_TASK TO COMPLETE_:
Report back each line of the records that contains the string "Ivor".

_INPUT_:
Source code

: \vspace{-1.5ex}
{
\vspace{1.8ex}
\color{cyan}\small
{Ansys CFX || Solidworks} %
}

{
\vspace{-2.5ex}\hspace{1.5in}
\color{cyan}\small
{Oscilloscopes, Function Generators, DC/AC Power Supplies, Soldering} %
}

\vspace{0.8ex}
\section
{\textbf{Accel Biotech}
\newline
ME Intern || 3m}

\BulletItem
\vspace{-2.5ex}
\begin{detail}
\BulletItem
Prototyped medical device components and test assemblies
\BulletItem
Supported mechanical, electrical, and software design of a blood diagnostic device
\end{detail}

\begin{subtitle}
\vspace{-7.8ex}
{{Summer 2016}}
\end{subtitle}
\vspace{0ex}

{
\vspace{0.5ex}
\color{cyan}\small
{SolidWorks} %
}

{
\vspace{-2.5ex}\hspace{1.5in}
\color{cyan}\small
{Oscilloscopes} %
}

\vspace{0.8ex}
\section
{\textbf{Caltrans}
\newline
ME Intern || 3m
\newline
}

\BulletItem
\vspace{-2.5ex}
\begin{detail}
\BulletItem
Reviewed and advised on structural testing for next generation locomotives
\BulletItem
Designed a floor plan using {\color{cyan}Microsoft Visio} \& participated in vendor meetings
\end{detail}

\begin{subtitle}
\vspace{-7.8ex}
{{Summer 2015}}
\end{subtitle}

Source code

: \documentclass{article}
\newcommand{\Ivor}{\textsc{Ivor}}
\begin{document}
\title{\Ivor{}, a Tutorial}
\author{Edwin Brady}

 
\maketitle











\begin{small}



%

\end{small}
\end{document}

_PROBLEM SOLUTION_:
\newcommand{\Ivor}{\textsc{Ivor}}
\title{\Ivor{}, a Tutorial}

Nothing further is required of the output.